== What the task requires ==
Print nothing except the lines of the listing below from the line with "Lanka Data Timeseries" to the line with "Registrations - HEARSES (dmtlk - Annual)", each exactly as written, both ends included.

== Exercise data ==
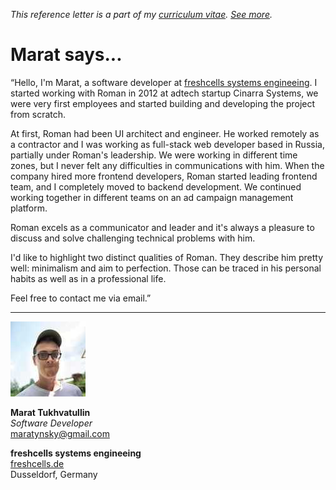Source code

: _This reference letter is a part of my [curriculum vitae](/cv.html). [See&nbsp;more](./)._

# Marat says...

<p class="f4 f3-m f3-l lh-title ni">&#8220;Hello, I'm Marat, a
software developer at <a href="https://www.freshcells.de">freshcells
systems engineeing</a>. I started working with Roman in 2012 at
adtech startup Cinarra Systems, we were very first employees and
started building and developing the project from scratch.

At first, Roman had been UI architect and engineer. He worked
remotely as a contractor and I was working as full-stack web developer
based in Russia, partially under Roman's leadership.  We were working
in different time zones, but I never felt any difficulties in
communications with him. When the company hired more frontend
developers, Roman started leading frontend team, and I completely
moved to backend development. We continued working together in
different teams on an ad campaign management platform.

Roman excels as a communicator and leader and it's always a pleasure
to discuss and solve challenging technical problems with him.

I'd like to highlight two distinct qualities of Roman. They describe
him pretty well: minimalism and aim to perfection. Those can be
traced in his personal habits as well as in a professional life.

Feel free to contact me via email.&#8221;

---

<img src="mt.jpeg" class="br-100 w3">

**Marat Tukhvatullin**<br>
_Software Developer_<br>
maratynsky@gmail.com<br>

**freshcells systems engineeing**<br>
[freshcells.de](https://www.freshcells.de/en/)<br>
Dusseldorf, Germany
...
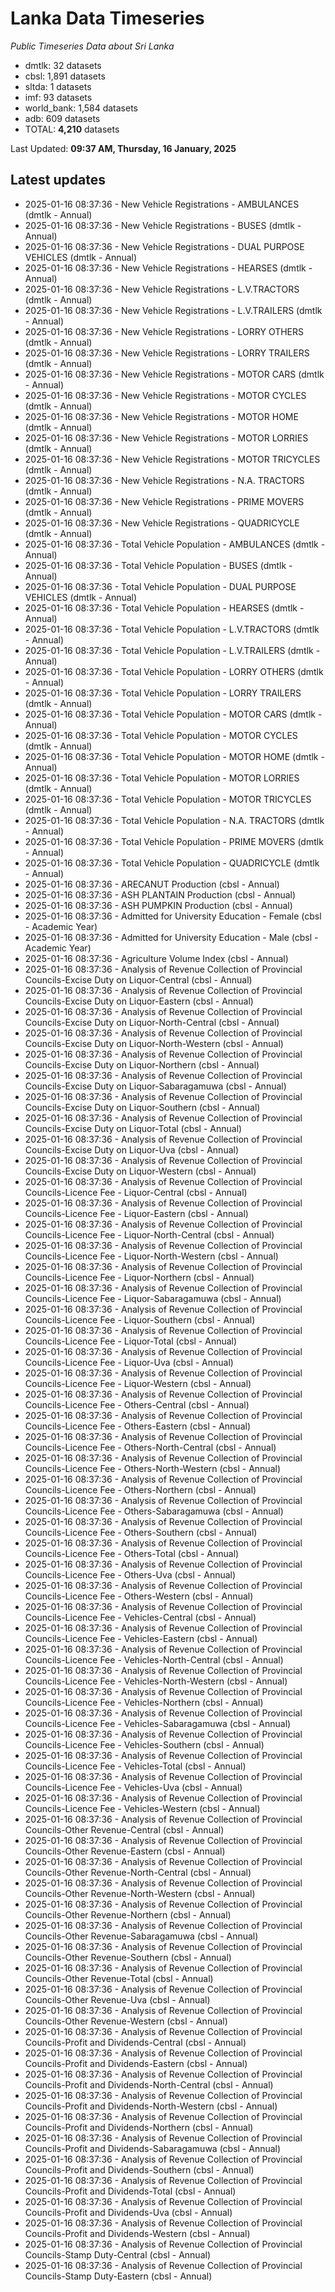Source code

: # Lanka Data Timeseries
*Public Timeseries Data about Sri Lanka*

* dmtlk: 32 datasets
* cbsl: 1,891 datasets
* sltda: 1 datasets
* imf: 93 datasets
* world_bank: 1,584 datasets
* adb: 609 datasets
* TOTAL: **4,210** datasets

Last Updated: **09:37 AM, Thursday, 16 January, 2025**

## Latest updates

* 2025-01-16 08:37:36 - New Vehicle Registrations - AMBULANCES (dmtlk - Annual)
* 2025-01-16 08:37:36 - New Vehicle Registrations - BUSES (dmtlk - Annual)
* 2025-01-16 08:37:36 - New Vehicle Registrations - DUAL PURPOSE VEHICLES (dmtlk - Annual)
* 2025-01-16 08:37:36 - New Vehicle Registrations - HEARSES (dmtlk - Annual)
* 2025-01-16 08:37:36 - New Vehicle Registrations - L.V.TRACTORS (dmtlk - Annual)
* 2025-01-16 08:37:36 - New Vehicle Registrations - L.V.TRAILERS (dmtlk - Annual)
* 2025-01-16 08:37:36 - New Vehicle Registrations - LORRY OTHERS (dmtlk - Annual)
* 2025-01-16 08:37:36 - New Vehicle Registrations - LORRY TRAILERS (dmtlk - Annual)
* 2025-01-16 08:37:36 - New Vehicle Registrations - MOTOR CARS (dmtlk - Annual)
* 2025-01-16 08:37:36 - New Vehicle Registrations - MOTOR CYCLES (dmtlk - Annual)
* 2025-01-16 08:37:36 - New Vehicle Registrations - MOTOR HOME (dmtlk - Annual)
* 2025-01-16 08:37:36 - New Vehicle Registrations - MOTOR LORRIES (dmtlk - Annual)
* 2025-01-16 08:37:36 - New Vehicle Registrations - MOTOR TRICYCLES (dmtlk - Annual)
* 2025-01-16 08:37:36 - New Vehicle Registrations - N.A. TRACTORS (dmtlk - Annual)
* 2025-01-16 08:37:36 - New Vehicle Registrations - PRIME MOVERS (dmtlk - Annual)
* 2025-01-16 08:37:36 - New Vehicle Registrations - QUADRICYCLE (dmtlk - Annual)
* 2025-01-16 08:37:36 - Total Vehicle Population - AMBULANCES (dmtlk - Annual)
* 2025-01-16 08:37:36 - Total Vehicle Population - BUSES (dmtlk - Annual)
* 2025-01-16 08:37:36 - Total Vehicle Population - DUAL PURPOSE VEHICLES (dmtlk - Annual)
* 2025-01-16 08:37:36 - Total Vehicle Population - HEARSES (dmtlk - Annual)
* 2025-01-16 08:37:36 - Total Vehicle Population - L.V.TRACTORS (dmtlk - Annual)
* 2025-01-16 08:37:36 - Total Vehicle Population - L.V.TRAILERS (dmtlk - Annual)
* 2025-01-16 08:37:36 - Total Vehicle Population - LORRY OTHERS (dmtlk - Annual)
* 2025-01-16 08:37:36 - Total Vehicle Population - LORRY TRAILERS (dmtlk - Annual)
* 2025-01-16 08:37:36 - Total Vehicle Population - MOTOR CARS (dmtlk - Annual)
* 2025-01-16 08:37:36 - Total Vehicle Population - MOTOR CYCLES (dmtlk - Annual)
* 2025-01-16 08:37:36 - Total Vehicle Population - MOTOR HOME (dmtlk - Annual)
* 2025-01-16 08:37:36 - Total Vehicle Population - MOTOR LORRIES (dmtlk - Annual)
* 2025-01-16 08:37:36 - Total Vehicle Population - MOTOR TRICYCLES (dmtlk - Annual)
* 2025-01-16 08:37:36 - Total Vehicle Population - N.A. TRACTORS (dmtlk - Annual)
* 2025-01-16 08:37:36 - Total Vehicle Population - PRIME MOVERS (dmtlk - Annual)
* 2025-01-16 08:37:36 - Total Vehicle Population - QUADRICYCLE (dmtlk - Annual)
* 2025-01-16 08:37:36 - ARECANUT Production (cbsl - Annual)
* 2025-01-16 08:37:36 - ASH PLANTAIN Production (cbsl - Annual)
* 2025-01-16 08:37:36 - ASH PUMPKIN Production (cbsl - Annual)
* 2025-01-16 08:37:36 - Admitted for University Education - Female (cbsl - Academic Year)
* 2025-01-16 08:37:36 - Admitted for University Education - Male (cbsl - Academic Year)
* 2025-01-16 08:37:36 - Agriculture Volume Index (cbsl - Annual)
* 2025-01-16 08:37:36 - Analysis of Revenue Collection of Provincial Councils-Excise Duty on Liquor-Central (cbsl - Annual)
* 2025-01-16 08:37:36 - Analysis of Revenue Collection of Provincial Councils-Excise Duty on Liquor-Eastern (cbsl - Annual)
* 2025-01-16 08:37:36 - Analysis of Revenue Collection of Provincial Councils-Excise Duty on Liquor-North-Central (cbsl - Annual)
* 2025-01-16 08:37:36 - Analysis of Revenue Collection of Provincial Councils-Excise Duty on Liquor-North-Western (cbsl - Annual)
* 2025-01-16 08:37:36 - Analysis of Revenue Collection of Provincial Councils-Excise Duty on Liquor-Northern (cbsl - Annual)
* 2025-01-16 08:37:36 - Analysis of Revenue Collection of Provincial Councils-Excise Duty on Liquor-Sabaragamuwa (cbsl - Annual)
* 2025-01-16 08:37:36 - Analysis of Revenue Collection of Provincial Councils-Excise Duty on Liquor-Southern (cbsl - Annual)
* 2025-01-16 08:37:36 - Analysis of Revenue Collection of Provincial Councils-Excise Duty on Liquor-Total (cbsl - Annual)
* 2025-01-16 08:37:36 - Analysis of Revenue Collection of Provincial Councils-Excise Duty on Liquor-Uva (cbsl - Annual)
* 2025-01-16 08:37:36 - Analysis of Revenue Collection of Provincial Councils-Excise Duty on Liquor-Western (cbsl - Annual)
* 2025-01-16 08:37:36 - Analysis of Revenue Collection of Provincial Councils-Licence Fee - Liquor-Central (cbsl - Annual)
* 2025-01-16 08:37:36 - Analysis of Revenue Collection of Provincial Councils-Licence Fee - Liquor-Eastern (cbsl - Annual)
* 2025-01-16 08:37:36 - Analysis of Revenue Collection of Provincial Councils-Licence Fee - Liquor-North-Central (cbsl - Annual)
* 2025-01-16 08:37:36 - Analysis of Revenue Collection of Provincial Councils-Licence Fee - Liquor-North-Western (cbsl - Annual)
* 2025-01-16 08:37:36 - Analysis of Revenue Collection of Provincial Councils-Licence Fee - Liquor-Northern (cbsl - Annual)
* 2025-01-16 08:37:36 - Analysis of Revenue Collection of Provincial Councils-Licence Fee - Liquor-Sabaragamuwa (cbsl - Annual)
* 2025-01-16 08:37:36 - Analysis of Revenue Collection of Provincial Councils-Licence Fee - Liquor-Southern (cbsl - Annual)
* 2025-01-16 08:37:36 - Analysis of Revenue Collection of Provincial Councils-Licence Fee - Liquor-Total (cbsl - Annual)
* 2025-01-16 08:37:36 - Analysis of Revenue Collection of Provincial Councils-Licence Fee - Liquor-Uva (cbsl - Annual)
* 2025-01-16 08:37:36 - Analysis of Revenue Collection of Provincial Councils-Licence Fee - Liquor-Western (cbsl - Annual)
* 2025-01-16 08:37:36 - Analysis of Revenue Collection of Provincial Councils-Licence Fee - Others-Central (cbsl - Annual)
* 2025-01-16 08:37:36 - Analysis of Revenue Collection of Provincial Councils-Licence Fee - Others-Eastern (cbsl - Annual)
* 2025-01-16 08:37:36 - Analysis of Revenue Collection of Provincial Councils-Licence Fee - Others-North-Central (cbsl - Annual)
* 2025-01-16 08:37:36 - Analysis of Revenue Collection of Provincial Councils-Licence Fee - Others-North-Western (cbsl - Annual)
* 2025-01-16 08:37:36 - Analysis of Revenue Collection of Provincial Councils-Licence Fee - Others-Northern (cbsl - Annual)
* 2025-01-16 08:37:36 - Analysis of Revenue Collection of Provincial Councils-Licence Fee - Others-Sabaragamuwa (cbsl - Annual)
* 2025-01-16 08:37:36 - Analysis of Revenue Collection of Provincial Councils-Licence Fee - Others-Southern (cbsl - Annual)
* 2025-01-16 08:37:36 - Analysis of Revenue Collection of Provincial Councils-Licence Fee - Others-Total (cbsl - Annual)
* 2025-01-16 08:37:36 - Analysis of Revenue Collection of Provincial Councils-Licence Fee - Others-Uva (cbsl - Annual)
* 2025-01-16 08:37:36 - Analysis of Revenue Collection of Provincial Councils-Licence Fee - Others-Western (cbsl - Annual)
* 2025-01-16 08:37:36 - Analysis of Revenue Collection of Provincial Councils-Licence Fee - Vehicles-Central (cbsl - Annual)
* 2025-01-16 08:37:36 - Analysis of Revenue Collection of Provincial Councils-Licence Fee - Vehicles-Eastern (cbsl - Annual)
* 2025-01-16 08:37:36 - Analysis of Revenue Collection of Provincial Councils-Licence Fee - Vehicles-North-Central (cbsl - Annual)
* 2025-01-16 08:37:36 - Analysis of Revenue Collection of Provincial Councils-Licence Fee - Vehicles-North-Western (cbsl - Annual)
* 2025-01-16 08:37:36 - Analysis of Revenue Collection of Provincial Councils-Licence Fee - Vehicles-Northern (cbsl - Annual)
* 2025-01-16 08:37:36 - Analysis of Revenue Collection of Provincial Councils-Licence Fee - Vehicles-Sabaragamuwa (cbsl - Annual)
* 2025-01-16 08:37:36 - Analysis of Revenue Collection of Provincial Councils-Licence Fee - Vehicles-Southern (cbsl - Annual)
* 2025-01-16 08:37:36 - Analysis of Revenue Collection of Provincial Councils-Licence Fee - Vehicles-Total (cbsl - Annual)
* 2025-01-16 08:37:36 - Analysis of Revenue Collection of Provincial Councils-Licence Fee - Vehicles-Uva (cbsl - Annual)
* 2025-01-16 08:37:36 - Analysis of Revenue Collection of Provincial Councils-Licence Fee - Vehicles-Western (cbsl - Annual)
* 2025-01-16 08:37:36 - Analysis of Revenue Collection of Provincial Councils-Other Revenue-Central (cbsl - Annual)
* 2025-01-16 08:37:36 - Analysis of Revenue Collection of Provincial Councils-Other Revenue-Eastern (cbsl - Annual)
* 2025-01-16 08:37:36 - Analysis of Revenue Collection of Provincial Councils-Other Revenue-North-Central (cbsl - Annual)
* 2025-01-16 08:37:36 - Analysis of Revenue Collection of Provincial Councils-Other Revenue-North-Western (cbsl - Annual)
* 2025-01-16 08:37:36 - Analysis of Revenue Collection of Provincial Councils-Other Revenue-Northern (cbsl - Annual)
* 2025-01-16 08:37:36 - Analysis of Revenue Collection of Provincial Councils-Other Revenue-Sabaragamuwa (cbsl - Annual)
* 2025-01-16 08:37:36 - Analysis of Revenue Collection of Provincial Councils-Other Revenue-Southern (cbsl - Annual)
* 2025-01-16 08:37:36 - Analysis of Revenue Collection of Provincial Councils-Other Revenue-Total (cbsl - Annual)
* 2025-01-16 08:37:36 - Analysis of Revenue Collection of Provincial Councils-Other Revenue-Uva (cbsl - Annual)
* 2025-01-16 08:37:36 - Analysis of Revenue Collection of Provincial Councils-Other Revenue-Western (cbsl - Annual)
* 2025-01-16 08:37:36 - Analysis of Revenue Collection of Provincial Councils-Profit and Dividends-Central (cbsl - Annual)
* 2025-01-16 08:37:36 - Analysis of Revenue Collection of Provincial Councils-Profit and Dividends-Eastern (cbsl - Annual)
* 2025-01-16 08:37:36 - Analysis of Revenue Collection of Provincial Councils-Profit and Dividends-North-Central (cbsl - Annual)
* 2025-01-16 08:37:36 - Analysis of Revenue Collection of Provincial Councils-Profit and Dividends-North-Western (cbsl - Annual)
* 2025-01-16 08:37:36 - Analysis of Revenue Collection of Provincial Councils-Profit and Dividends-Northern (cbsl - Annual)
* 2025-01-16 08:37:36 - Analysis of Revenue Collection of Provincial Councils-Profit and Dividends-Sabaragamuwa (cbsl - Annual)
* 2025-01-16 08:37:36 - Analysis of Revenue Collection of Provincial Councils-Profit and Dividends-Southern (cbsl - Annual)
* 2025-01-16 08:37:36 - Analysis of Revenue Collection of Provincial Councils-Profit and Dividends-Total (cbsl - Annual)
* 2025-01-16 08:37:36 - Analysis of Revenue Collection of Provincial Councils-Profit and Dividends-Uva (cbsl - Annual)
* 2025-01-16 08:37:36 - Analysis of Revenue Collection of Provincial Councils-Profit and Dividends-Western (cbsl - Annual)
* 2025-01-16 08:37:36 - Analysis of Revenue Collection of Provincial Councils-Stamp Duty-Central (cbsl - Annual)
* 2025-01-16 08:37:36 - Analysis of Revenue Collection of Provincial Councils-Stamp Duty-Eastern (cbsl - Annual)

== Answer to this exercise ==
: # Lanka Data Timeseries
*Public Timeseries Data about Sri Lanka*

* dmtlk: 32 datasets
* cbsl: 1,891 datasets
* sltda: 1 datasets
* imf: 93 datasets
* world_bank: 1,584 datasets
* adb: 609 datasets
* TOTAL: **4,210** datasets

Last Updated: **09:37 AM, Thursday, 16 January, 2025**

## Latest updates

* 2025-01-16 08:37:36 - New Vehicle Registrations - AMBULANCES (dmtlk - Annual)
* 2025-01-16 08:37:36 - New Vehicle Registrations - BUSES (dmtlk - Annual)
* 2025-01-16 08:37:36 - New Vehicle Registrations - DUAL PURPOSE VEHICLES (dmtlk - Annual)
* 2025-01-16 08:37:36 - New Vehicle Registrations - HEARSES (dmtlk - Annual)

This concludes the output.